Kindergarten Registration began on April 11th in Virginia. Maybe you’re a parent in shock that you just registered your baby to start school or maybe you’re eager to kick start your child’s education. Either way, preparing your child for kindergarten is an important task for all parents and starts as soon as your child is born.
While kindergarten readiness is usually thought to include basics such as letter and number recognition or reading skills, it also includes a range of social emotional skills. To be school-ready, children need to begin developing thinking skills, self-control, self-confidence, language and literacy skills. Here are a few skills you can encourage and build with your child leading up to that first day of kindergarten.
Build thinking skills by encouraging children to explore. Parents can use everyday moments and simple interactions as teaching opportunities. Babies will touch, bang on things, shake, and roll as they learn how things work. As they grow, allow your toddler to take the lead. Children this age learn by exploring and experiencing the world around them. Follow your child’s lead. Children benefit from repeated actions, as this strengthens connections in the brain. Encourage this by providing activities such as building with blocks, solving puzzles, or water and sand play.
Teach self-control by setting consistent limits. If you have a rule that there’s no screen time until after dinner, be sure to stick to it. A child who has crayons taken away when he or she uses them on the walls will know not to continue that behavior. By setting limits, your child knows what to expect and what is expected of them.
It is also important to label and acknowledge your child’s feelings when they begin to lose control. This lets them know they are heard and understood. This doesn’t mean giving in to their demands, but letting them know that you understand their feelings will help your child to regain control and calm down. If your child is upset, say to them “I can see that you are angry right now, but the way you are acting is not ok. How can we let your anger out?”, then give some ideas. Providing an alternative gives them some control and an avenue to express themselves appropriately.
Self-Confidence Show your child the support they need without fixing every problem they run into.
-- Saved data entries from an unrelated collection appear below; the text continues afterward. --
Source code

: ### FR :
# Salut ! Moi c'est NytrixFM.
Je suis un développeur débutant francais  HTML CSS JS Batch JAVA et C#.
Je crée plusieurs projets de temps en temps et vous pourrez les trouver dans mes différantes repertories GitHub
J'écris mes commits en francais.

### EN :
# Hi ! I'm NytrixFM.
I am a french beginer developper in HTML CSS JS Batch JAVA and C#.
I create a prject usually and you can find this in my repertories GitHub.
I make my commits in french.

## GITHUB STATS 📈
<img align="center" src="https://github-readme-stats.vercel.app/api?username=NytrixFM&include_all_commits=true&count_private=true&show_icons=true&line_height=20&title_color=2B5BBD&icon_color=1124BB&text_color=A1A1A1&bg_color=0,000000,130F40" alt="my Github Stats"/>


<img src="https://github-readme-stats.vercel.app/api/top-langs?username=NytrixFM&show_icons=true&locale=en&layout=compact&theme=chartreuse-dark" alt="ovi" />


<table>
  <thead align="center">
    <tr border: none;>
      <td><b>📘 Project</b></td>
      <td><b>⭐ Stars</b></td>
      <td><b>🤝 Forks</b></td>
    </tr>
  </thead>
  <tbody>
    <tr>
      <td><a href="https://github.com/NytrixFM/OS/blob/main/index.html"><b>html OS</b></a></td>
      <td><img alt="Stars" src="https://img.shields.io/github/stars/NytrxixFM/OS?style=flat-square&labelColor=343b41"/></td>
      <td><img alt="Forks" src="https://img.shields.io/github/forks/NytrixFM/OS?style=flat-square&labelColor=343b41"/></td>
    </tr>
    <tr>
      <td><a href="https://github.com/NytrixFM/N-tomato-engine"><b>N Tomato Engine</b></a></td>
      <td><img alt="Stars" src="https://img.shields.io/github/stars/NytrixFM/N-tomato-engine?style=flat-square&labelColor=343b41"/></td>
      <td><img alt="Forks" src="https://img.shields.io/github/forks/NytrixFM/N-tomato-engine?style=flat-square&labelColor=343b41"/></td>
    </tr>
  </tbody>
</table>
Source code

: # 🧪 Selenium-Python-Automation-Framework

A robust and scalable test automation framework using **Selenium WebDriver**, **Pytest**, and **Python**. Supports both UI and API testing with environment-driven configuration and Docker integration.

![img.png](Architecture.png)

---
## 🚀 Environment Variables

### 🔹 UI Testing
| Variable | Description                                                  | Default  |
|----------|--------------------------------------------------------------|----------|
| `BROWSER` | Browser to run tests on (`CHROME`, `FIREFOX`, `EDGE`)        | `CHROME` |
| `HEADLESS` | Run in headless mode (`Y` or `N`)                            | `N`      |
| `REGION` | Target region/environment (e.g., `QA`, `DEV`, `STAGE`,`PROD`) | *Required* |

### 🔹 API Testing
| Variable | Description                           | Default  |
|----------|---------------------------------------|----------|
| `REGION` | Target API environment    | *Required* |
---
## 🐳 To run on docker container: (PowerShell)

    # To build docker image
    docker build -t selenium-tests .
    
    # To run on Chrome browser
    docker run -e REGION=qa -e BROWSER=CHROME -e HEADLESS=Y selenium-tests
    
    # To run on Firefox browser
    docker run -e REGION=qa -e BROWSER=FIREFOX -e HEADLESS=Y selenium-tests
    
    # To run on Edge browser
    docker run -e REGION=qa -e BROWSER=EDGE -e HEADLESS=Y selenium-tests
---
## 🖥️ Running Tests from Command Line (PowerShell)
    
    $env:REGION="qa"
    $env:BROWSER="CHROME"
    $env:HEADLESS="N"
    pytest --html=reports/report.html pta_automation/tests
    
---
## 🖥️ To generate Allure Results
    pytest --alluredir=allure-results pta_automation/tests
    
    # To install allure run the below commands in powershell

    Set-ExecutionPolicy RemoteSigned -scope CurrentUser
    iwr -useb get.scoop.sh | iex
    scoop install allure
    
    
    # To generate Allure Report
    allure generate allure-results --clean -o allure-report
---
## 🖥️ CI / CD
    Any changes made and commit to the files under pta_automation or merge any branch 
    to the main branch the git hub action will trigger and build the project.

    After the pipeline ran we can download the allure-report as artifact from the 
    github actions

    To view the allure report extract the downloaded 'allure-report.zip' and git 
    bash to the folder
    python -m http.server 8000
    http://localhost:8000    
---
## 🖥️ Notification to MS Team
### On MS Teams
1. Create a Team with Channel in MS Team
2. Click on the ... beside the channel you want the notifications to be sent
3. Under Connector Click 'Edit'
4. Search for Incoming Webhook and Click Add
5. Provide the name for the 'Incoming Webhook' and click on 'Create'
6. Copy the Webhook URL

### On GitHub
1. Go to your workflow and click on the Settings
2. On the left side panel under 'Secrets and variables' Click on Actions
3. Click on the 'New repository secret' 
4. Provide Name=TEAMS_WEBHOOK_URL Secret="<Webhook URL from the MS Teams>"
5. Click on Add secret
Allow them the chance to work through problems on their own. Overcoming challenges not only builds their problem-solving skills, but it also builds their confidence. As your child develops, begin to give them tasks and responsibilities. Allow them to set the table, clean up, or help you in the kitchen. They will feel proud of a job well done! But remember to be patient. They are learning and it is okay if it takes a little longer or is not done perfectly. It takes time to learn a new skill and they need guidance from you while they master new tasks.
Build language and literacy skills by talking together. It seems simple, but talk to your child all day long. When they are young, narrate what you’re doing and point things out to them. As they begin to develop communication skills, continue by asking them questions and engaging in back and forth conversation. Reading is also critical to building language and literacy skills. Read to and with your child from birth. Fifteen minutes a day can result in lifelong benefits for your child. Don’t worry if they can’t sit to finish the book. That is not as important as the time you spend together. And don’t forget, reading the same books over and over again builds connections in the brain.
Each child is unique, with their own set of strengths and challenges. If your child has a hard time in one area, it doesn’t necessarily mean they aren’t ready for school. They may just need more support in that area. Your child may catch on to reading very quickly but struggle with holding a pencil or using scissors. Maybe your child has excellent social skills but needs more support to build math skills. Pay attention as your child grows and develops so that you can encourage the areas that they excel in, while also strengthening the areas they need to grow.